WORK REQUIRED> Within the listing below, the lines to output run from the one containing "分类 | 大范围，建筑密集，与Vaihingen互补 |" through the one containing "建筑区域 | **变化检测** | 大量成对的图像块（~0.5m分辨率），变化目标多样 |"; copy them exactly and nothing else.

____ ENTRIES SUPPLIED

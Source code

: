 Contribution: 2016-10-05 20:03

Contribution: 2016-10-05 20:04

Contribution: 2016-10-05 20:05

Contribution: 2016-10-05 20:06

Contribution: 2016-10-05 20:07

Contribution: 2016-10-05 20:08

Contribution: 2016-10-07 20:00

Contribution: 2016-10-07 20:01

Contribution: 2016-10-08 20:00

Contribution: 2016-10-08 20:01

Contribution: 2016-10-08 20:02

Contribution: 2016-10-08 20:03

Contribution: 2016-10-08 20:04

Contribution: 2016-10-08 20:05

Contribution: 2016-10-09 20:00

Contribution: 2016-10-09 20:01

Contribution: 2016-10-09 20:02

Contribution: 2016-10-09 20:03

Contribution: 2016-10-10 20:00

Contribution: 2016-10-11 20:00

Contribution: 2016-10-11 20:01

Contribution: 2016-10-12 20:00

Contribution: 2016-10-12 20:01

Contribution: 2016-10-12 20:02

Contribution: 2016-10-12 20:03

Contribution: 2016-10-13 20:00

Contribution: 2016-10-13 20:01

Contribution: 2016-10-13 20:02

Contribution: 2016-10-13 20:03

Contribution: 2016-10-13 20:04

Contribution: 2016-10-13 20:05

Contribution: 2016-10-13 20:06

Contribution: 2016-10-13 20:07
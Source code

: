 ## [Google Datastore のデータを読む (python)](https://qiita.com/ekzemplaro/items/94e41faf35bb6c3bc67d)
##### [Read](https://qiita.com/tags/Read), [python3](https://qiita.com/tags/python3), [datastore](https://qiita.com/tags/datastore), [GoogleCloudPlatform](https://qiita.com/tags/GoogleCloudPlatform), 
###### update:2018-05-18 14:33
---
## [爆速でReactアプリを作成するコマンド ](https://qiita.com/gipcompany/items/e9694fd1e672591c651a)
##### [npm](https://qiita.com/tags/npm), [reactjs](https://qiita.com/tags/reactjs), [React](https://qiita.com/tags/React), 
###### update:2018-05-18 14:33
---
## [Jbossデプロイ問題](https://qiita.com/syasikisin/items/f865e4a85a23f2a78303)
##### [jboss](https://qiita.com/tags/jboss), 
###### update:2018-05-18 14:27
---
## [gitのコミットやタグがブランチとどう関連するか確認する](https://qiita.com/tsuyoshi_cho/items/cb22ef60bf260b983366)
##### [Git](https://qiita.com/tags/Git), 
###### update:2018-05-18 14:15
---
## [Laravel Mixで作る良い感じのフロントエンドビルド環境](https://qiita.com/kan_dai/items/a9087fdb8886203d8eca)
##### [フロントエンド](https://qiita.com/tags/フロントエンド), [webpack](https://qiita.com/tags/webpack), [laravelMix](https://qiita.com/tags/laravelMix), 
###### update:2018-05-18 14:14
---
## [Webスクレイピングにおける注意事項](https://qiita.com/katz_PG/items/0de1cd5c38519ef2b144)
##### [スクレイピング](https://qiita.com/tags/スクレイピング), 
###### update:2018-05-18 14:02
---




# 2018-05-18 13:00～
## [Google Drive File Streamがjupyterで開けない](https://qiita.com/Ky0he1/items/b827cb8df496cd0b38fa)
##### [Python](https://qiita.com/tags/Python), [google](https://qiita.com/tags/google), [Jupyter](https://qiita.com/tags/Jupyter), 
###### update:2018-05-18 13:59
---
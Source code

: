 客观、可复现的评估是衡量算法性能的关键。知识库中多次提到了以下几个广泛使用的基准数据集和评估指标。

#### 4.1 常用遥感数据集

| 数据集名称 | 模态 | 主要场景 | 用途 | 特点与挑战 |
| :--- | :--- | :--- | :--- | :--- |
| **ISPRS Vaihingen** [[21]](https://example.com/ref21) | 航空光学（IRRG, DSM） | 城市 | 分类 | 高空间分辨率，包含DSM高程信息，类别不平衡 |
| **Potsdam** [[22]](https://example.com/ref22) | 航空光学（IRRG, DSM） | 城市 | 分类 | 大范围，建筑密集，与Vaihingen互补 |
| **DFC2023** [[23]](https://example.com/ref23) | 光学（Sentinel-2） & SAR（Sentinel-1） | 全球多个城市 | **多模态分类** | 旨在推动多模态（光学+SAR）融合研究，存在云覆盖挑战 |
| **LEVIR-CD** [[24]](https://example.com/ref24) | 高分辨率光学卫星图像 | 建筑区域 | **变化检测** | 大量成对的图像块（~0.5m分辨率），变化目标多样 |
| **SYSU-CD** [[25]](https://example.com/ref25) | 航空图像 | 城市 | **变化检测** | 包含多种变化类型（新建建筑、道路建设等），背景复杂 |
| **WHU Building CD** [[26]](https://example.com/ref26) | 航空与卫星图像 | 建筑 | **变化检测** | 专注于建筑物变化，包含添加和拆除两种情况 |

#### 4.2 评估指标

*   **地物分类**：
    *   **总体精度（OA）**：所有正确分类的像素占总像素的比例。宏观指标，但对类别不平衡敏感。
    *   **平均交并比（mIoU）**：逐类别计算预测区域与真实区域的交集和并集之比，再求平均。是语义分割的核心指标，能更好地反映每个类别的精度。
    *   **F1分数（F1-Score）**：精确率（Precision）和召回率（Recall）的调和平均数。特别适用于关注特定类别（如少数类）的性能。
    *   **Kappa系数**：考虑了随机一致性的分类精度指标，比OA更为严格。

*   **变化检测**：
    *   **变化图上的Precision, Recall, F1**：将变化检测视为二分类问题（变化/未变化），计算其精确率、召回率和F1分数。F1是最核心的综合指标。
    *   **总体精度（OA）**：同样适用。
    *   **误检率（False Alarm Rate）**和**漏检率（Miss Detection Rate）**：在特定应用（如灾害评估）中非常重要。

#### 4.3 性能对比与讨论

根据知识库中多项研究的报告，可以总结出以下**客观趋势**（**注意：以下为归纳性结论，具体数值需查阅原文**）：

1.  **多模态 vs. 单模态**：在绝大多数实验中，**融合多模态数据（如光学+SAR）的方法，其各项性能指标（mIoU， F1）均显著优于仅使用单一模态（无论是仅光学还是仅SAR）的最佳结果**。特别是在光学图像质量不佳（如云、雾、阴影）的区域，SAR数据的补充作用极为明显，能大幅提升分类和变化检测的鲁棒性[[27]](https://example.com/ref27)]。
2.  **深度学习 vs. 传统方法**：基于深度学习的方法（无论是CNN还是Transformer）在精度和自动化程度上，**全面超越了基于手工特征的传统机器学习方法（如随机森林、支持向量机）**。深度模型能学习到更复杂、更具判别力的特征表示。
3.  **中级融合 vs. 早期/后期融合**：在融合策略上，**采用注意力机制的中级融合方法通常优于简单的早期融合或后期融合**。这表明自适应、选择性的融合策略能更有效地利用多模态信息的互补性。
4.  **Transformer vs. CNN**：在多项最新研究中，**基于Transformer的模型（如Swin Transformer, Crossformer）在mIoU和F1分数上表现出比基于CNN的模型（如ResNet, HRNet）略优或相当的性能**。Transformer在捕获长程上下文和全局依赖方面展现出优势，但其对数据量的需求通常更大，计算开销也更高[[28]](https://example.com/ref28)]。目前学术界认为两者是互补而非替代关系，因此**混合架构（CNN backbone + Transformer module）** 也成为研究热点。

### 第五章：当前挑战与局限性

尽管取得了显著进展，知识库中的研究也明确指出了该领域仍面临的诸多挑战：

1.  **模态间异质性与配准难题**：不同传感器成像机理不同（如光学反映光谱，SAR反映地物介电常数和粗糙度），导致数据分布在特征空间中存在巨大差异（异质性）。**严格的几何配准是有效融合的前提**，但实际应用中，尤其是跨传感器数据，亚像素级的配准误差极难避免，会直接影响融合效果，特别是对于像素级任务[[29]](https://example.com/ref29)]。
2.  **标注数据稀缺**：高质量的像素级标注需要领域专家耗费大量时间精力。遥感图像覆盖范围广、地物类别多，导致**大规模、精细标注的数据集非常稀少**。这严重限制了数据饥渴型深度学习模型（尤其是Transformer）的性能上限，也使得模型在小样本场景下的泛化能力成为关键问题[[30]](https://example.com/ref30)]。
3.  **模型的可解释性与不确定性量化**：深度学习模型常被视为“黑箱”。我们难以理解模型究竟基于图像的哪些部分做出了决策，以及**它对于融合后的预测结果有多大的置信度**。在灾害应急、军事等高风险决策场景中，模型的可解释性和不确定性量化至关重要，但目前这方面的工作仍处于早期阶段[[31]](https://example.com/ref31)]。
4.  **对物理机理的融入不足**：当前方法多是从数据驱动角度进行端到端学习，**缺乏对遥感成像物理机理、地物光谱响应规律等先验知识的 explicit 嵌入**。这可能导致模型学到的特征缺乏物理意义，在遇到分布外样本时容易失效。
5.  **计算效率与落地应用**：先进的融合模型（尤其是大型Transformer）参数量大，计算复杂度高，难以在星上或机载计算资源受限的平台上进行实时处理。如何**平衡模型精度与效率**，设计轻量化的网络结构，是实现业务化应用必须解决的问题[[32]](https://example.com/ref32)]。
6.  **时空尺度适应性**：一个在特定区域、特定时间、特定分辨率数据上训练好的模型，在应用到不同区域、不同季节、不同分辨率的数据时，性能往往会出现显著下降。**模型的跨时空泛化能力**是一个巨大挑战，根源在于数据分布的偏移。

________

RESULT>
| **Potsdam** [[22]](https://example.com/ref22) | 航空光学（IRRG, DSM） | 城市 | 分类 | 大范围，建筑密集，与Vaihingen互补 |
| **DFC2023** [[23]](https://example.com/ref23) | 光学（Sentinel-2） & SAR（Sentinel-1） | 全球多个城市 | **多模态分类** | 旨在推动多模态（光学+SAR）融合研究，存在云覆盖挑战 |
| **LEVIR-CD** [[24]](https://example.com/ref24) | 高分辨率光学卫星图像 | 建筑区域 | **变化检测** | 大量成对的图像块（~0.5m分辨率），变化目标多样 |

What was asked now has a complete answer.